The issue in this case was whether a plastic replica of a cast-iron mechanical "Uncle Sam" bank was original enough to qualify as a derivative work. The original work was in the public domain and so the court analyzed the two works, stating that "the test of originality is concededly one with a low threshold in that 'all that is needed ... is that the "author" contributed something more than a "merely trivial" variation, something recognizably "his own."' Alfred Bell & Co. v. Catalda Fine Arts, Inc., 191 F.2d at 103." However, the court also relied on Alfred Bell in denying the plastic replica protection. The court relied on the analysis in Alfred Bell, (specifically the focus on the labor-intensive work of mezzotint engravers) to support that merely replicating an item with plastic, is not enough of a creative spin or derivative.

=== Law journals ===
Scholars have expanded on the Alfred Bell & Co. holding and rule by taking the need for variation as a derivative work and developing steps to complete the analysis in determining whether something achieves the "beyond something merely trivial" standard. Likewise, other scholars are grappling with how to reconcile the low threshold with the evolution of technology and rapid advancement of things like artificial intelligence.

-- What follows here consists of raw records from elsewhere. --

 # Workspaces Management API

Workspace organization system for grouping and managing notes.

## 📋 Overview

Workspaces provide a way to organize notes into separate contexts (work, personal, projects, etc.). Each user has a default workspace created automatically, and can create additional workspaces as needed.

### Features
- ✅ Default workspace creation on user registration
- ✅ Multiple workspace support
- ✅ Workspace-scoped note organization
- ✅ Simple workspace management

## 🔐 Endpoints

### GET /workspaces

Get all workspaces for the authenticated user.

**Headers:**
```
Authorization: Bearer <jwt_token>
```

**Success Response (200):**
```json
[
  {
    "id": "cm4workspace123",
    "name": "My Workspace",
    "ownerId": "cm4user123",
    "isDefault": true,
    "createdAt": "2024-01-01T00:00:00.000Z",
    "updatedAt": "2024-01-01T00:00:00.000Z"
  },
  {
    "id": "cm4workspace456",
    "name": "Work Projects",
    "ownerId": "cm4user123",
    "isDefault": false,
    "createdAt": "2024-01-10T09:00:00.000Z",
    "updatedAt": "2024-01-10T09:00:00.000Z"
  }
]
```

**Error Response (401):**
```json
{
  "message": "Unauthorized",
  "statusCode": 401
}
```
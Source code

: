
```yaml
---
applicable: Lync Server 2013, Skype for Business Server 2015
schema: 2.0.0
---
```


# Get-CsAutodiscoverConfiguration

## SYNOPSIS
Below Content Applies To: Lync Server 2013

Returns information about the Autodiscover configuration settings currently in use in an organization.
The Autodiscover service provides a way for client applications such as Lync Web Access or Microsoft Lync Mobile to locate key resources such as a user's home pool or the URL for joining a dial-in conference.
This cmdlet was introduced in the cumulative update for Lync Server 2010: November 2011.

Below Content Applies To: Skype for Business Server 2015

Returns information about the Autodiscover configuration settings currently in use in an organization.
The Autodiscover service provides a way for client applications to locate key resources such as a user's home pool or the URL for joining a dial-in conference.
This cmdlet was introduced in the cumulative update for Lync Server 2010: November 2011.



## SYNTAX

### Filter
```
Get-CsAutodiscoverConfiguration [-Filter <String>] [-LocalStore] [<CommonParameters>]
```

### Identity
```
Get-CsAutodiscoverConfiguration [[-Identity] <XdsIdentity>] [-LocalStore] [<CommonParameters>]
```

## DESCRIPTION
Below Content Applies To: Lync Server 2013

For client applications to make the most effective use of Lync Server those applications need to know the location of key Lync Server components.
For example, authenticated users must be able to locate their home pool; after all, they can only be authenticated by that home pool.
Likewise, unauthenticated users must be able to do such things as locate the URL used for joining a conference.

- In analyzing originality as a whole within derivative works, this scholar uses Alfred Bell to emphasize the point that originality has become a spectrum in courts with a fluid approach varying in degree. However, it notes Alfred Bell & Co. brought a more structured approach to assessing originality from the previously very low, nearly-nothing threshold. "Hence, in Alfred Bell, decision makers must investigate at least two matters. First, identify the variations that the derivative-work author has made. Second, determine whether those variations are trivial or distinguishable. If they are distinguishable, then the work satisfies the originality test."'
- In looking at digital remastering as derivative works, the author discusses the confusion in courts among what standard to apply. Some courts require "substantial variation" while others, like Alfred Bell simply require something more than merely trivial; something distinguishable. "When analogized to the Alfred Bell case, where small and specific variations in a particular flower, rendition of a hairdo and facial expressions varied distinguishably from the original painting in the eyes of the court, digital remasters may vary enough from the original to pass the distinguishable variation test. On the other hand, when compared to the Durham case, where plastic wind up toy versions of popular Disney characters were held not to satisfy the distinguishable variation test, digital remasters will likely not pass muster."